Seven months after the first injection, a new, hard, painless, upper lateral cervical lymph node was discovered. Again the octreoscan was positive and the diagnosis of Merkel cell tumor recurrence was confirmed by an excision-biopsy under local anesthesia. Another immediate postoperative octreoscan showed complete resolution of the preoperative cervical uptake. After this recurrence under lanreotide therapy, we decided to stop the treatment. The follow-up after 17 months of the first lanreotide injection (10 months after excision of the recurrent cervical metastasis) is negative for local relapse and metastases. The octreoscan control is also negative except for the unchanged right pulmonary uptake.

 Discussion



Merkel cell carcinoma is a highly aggressive cancer with 30% mortality. The incidence in the united state has increased three- fold and become the second most common cause of non-melanoma skin cancer death. [1],[2]

The most common clinical features were used to create an acronym: AEIOU: asymptomatic/lack of tenderness, expanding rapidly (< 3 months), i mmunosuppression, older than 50, and location on an ultraviolet-exposed site. These criteria may be serving as a clue in the diagnosis of MCC. In a clinical series of 195 patients, 89% met three or more criteria. [3]

MCC is presented as primary disease only (stage 1) in 75%, with regional nodal disease (stage 2) in 21 %, and with distant disease (stage 3) in 4%. [4]

The diagnosis is confirmed by histopathological examination using an immunohistochemical study. The use of scintigraphy (octreoscan) helps in the determination of local extend and tumor metastasis (see later).

The treatment options of this specific type of skin cancer are: surgical excision with negative margins with or without sentinel lymph node biopsy. The role of adjuvant therapy is controversial with more evident support of the use of adjuvant radiotherapy but not chemotherapy. [5] To date, there is no standard protocol for the management of MCC.

The Therapeutic role of Somatostatin

Somatostatine has been discovered in 1968 in the course of research on the distribution of GHRH in rat's hypothalamus. This hormone has multiple actions:

Endocrine action: Its principal role is to inhibit the synthesis and the release of hypophyseal GH. It also inhibits endocrine secretions of the gastro-intestinal tract and the pancreas.

Paracrine action: It suppresses the synthesis of local growth factors. [6],[7]

The direct antiproliferative action is mediated by high affinity somatostatin specific receptors. Five sub-types of these receptors have been discovered. [8] Somatostatin analogs have been used for the past few years as a palliative treatment of secretary neuro-endocrine tumors with a remarkable symptomatic efficiency

Moreover, the amplitude of the anti-proliferative action correlates with the number of receptors present on the tumor surface. [9] Each type of tumor shows different sub-types of somatostatin receptors.

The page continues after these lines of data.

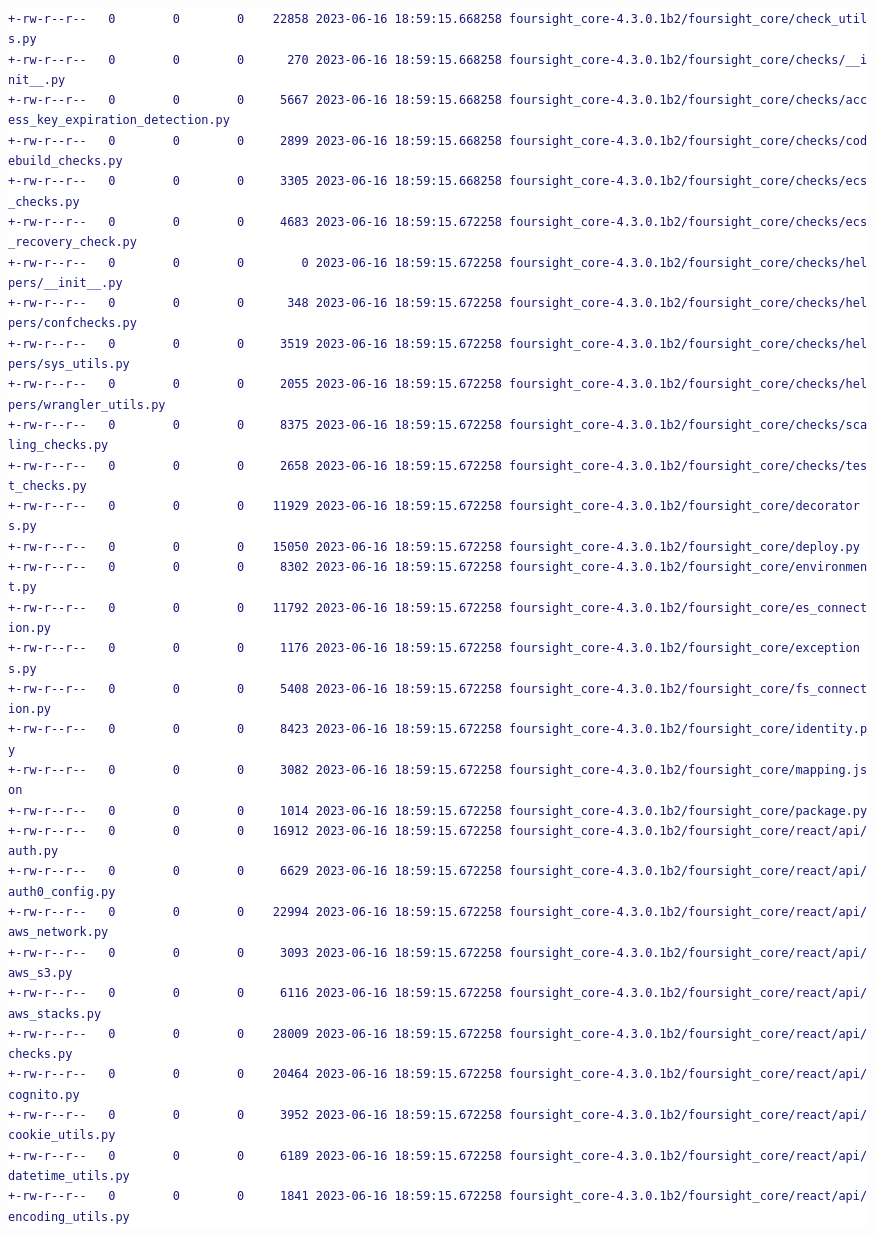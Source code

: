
 ```diff
+-rw-r--r--   0        0        0    22858 2023-06-16 18:59:15.668258 foursight_core-4.3.0.1b2/foursight_core/check_utils.py
+-rw-r--r--   0        0        0      270 2023-06-16 18:59:15.668258 foursight_core-4.3.0.1b2/foursight_core/checks/__init__.py
+-rw-r--r--   0        0        0     5667 2023-06-16 18:59:15.668258 foursight_core-4.3.0.1b2/foursight_core/checks/access_key_expiration_detection.py
+-rw-r--r--   0        0        0     2899 2023-06-16 18:59:15.668258 foursight_core-4.3.0.1b2/foursight_core/checks/codebuild_checks.py
+-rw-r--r--   0        0        0     3305 2023-06-16 18:59:15.668258 foursight_core-4.3.0.1b2/foursight_core/checks/ecs_checks.py
+-rw-r--r--   0        0        0     4683 2023-06-16 18:59:15.672258 foursight_core-4.3.0.1b2/foursight_core/checks/ecs_recovery_check.py
+-rw-r--r--   0        0        0        0 2023-06-16 18:59:15.672258 foursight_core-4.3.0.1b2/foursight_core/checks/helpers/__init__.py
+-rw-r--r--   0        0        0      348 2023-06-16 18:59:15.672258 foursight_core-4.3.0.1b2/foursight_core/checks/helpers/confchecks.py
+-rw-r--r--   0        0        0     3519 2023-06-16 18:59:15.672258 foursight_core-4.3.0.1b2/foursight_core/checks/helpers/sys_utils.py
+-rw-r--r--   0        0        0     2055 2023-06-16 18:59:15.672258 foursight_core-4.3.0.1b2/foursight_core/checks/helpers/wrangler_utils.py
+-rw-r--r--   0        0        0     8375 2023-06-16 18:59:15.672258 foursight_core-4.3.0.1b2/foursight_core/checks/scaling_checks.py
+-rw-r--r--   0        0        0     2658 2023-06-16 18:59:15.672258 foursight_core-4.3.0.1b2/foursight_core/checks/test_checks.py
+-rw-r--r--   0        0        0    11929 2023-06-16 18:59:15.672258 foursight_core-4.3.0.1b2/foursight_core/decorators.py
+-rw-r--r--   0        0        0    15050 2023-06-16 18:59:15.672258 foursight_core-4.3.0.1b2/foursight_core/deploy.py
+-rw-r--r--   0        0        0     8302 2023-06-16 18:59:15.672258 foursight_core-4.3.0.1b2/foursight_core/environment.py
+-rw-r--r--   0        0        0    11792 2023-06-16 18:59:15.672258 foursight_core-4.3.0.1b2/foursight_core/es_connection.py
+-rw-r--r--   0        0        0     1176 2023-06-16 18:59:15.672258 foursight_core-4.3.0.1b2/foursight_core/exceptions.py
+-rw-r--r--   0        0        0     5408 2023-06-16 18:59:15.672258 foursight_core-4.3.0.1b2/foursight_core/fs_connection.py
+-rw-r--r--   0        0        0     8423 2023-06-16 18:59:15.672258 foursight_core-4.3.0.1b2/foursight_core/identity.py
+-rw-r--r--   0        0        0     3082 2023-06-16 18:59:15.672258 foursight_core-4.3.0.1b2/foursight_core/mapping.json
+-rw-r--r--   0        0        0     1014 2023-06-16 18:59:15.672258 foursight_core-4.3.0.1b2/foursight_core/package.py
+-rw-r--r--   0        0        0    16912 2023-06-16 18:59:15.672258 foursight_core-4.3.0.1b2/foursight_core/react/api/auth.py
+-rw-r--r--   0        0        0     6629 2023-06-16 18:59:15.672258 foursight_core-4.3.0.1b2/foursight_core/react/api/auth0_config.py
+-rw-r--r--   0        0        0    22994 2023-06-16 18:59:15.672258 foursight_core-4.3.0.1b2/foursight_core/react/api/aws_network.py
+-rw-r--r--   0        0        0     3093 2023-06-16 18:59:15.672258 foursight_core-4.3.0.1b2/foursight_core/react/api/aws_s3.py
+-rw-r--r--   0        0        0     6116 2023-06-16 18:59:15.672258 foursight_core-4.3.0.1b2/foursight_core/react/api/aws_stacks.py
+-rw-r--r--   0        0        0    28009 2023-06-16 18:59:15.672258 foursight_core-4.3.0.1b2/foursight_core/react/api/checks.py
+-rw-r--r--   0        0        0    20464 2023-06-16 18:59:15.672258 foursight_core-4.3.0.1b2/foursight_core/react/api/cognito.py
+-rw-r--r--   0        0        0     3952 2023-06-16 18:59:15.672258 foursight_core-4.3.0.1b2/foursight_core/react/api/cookie_utils.py
+-rw-r--r--   0        0        0     6189 2023-06-16 18:59:15.672258 foursight_core-4.3.0.1b2/foursight_core/react/api/datetime_utils.py
+-rw-r--r--   0        0        0     1841 2023-06-16 18:59:15.672258 foursight_core-4.3.0.1b2/foursight_core/react/api/encoding_utils.py
```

As for Merkel cell tumors, being non-secretory, only the anti-proliferative effect is of interest.

There are some cases of tumor melting in another neuroendocrine tumor. REUBI explain these phenomena by the strong presence of receptors sensitive to somatostatin in the per-tumoral veins which cause a local vasoconstriction which leads to tumor necrosis.

We think this is a possible mechanism in our patients due to the rapidity of tumor size reduction (necrosis).

Spontaneous regression of MCC has been reported in the literatures. Eighteen cases of complete or partial regression were found. The mechanism is unknown, though this spontaneous regression was attributed most likely to apoptosis and cell-mediated immunity. [10] Cirillo reported a complete remission of a metastatic MCC in a male patient after treatment with octreotide for 10 months. [11]

With somatostatin analog (lanreotide) treatment in our patient, we had an excellent initial response (though another lesion discovered under treatment). We have a follow up period of 17 months since the start of the treatment and the patient has a normal quality of life without recurrence.